Palliative care supports people with a life-limiting illness and their families to live, die and grieve well.
Back to Wishes and plans

Plan ahead – advance care

You have the right to make decisions about your current and future medical treatment.

You can appoint a support person to help you make your medical treatment decisions. Your support person can check that your decisions are followed.

You can take these steps in case you lose the ability to make or communicate your own decisions:

1. Appoint a Medical Treatment Decision Maker

You can appoint a Medical Treatment Decision Maker. This person will make decisions about your medical treatment if you are not able to. They can consent to treatment that they believe you would want. They can refuse treatment that they believe you would not want.

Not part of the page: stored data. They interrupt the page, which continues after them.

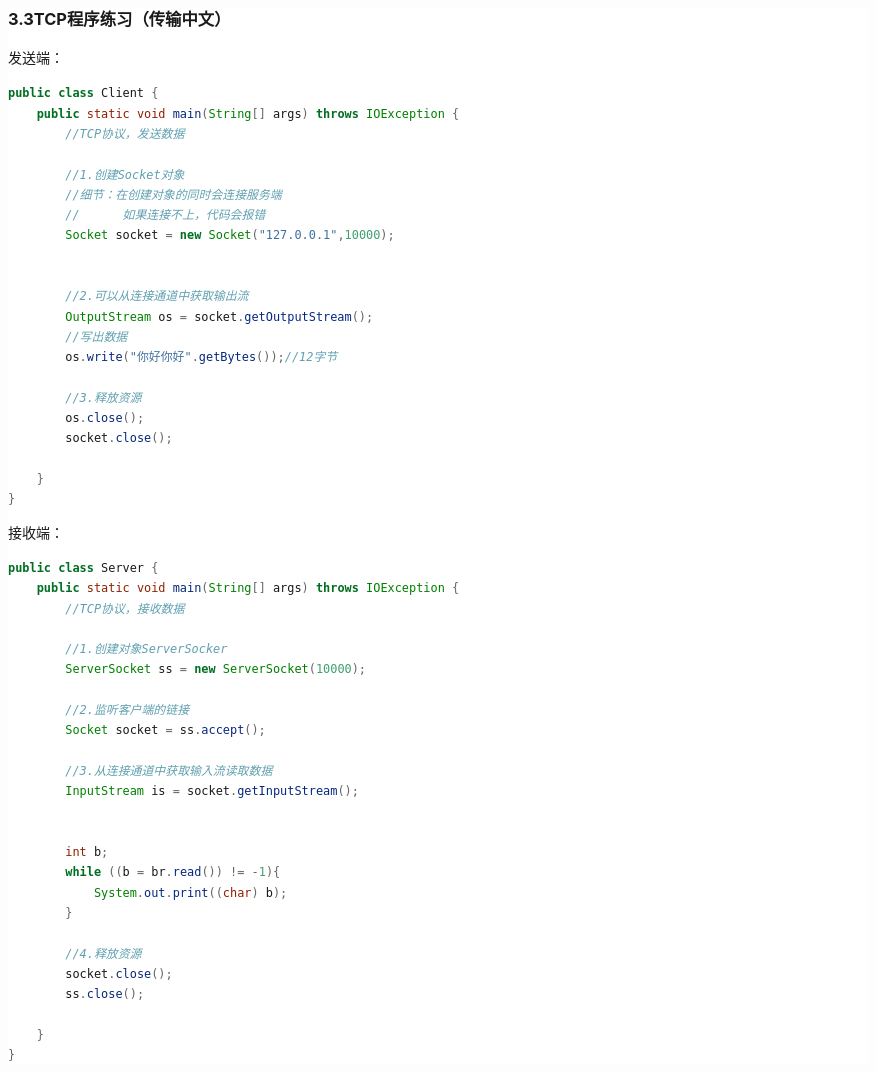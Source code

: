 

### 3.3TCP程序练习（传输中文）

发送端：

```java
public class Client {
    public static void main(String[] args) throws IOException {
        //TCP协议，发送数据

        //1.创建Socket对象
        //细节：在创建对象的同时会连接服务端
        //      如果连接不上，代码会报错
        Socket socket = new Socket("127.0.0.1",10000);


        //2.可以从连接通道中获取输出流
        OutputStream os = socket.getOutputStream();
        //写出数据
        os.write("你好你好".getBytes());//12字节

        //3.释放资源
        os.close();
        socket.close();

    }
}

```

接收端：

```java
public class Server {
    public static void main(String[] args) throws IOException {
        //TCP协议，接收数据

        //1.创建对象ServerSocker
        ServerSocket ss = new ServerSocket(10000);

        //2.监听客户端的链接
        Socket socket = ss.accept();

        //3.从连接通道中获取输入流读取数据
        InputStream is = socket.getInputStream();
 

        int b;
        while ((b = br.read()) != -1){
            System.out.print((char) b);
        }

        //4.释放资源
        socket.close();
        ss.close();

    }
}
```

Choose a person who knows you well and who you can trust to make the decisions you would want.

2. Discuss your health care preferences

What matters most to you if you are seriously ill or dying? These are your ‘advance care’ preferences.

Discuss these preferences with your family, Medical Treatment Decision Maker and doctors. Do this often, including when your health care preferences or circumstances change.

Talk to your family, doctor and palliative care team about your wishes and advance care plan. Let them know if you need help to have these discussions or if it is your cultural practice for your family to make these decisions,

3. Write an Advance Care Directive

Write down the things that would be important for your future health care decisions. You can do this by completing an Advance Care Directive form.  This can include a Values Directive, or Instructional Directive, or both.

Values Directive

The values directive includes important things you want to guide decisions about your medical treatment, if you can no longer make decisions:

  • What matters most to you.
  • What worries you most about your future.
  • The medical treatment results you want to avoid.
  • The people you want involved in discussions about your care.
  • What would be most important to you when you are dying.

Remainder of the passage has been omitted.